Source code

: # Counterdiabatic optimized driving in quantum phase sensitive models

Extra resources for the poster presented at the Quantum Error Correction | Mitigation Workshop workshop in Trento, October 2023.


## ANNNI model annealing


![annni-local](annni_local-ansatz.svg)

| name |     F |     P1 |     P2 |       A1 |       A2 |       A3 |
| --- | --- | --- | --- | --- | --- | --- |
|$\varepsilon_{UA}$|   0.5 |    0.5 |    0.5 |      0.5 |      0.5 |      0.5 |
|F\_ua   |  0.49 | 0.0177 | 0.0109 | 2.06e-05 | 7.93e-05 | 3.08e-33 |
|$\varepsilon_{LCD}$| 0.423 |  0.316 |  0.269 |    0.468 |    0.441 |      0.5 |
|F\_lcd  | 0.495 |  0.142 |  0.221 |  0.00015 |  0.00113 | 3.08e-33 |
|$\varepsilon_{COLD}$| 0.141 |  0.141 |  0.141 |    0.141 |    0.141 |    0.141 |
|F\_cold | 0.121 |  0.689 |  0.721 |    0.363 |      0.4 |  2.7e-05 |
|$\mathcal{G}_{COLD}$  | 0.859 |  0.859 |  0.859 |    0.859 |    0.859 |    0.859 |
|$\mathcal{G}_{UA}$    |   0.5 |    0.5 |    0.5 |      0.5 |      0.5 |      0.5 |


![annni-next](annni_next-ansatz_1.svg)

_ _ _

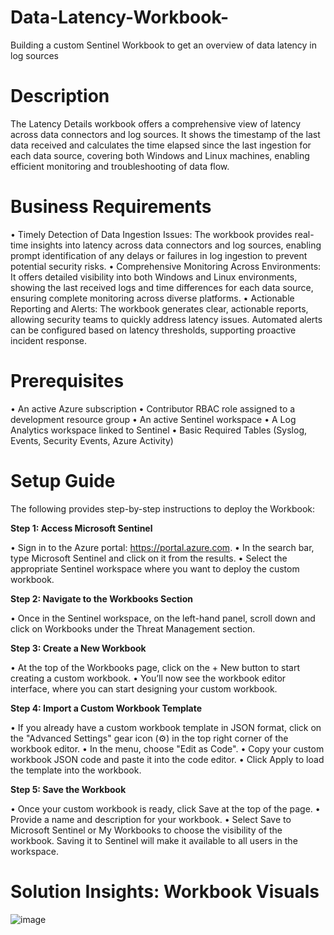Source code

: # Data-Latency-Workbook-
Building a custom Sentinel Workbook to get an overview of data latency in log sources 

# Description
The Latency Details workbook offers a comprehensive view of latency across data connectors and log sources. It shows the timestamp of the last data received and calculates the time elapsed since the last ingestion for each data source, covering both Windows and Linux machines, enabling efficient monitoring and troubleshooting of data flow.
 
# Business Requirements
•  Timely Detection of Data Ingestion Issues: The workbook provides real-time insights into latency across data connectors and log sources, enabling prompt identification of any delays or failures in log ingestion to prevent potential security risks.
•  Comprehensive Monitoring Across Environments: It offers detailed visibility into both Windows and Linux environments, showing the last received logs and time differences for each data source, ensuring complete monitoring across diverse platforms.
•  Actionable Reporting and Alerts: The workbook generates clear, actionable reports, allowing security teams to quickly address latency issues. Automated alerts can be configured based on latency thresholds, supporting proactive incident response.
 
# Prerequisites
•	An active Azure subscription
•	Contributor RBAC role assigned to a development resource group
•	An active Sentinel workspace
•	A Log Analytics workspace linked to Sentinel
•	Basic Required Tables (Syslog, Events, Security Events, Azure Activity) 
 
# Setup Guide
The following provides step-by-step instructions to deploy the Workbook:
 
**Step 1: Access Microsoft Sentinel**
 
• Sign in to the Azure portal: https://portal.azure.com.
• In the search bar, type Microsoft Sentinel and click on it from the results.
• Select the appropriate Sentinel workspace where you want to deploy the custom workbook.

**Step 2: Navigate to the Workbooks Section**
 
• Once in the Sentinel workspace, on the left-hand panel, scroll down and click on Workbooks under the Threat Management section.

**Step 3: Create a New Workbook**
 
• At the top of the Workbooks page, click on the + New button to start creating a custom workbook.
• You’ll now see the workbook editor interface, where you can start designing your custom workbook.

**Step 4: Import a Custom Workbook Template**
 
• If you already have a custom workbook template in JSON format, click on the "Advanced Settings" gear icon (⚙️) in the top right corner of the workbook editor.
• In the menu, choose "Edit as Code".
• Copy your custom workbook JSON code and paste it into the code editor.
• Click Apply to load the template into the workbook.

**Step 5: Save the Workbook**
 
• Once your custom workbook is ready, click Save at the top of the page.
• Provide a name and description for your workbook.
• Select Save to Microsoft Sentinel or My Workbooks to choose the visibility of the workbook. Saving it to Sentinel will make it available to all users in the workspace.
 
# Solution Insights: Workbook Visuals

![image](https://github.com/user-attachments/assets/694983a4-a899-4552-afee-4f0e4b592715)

_ _ _

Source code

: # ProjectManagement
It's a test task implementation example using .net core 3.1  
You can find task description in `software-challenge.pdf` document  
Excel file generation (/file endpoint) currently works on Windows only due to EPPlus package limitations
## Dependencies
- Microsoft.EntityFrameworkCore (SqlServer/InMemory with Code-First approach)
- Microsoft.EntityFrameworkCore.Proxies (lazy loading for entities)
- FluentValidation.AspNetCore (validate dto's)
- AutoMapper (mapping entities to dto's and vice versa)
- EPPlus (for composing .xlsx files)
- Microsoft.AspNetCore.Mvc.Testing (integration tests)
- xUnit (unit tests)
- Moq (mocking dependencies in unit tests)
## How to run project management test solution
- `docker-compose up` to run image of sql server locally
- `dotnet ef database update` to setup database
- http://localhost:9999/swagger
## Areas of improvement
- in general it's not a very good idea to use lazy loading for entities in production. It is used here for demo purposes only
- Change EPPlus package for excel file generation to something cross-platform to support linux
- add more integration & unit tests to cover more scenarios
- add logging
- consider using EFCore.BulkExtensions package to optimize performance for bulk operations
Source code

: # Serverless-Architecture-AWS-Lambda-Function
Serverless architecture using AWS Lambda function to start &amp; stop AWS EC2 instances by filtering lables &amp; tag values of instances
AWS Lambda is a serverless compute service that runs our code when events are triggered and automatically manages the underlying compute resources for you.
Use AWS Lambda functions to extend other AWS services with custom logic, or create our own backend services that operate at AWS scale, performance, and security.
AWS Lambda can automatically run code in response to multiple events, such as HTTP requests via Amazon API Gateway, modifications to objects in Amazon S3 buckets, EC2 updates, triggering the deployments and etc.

_ _ _

Show, from the material above, each line that includes the string "where".

• Select the appropriate Sentinel workspace where you want to deploy the custom workbook.
• You’ll now see the workbook editor interface, where you can start designing your custom workbook.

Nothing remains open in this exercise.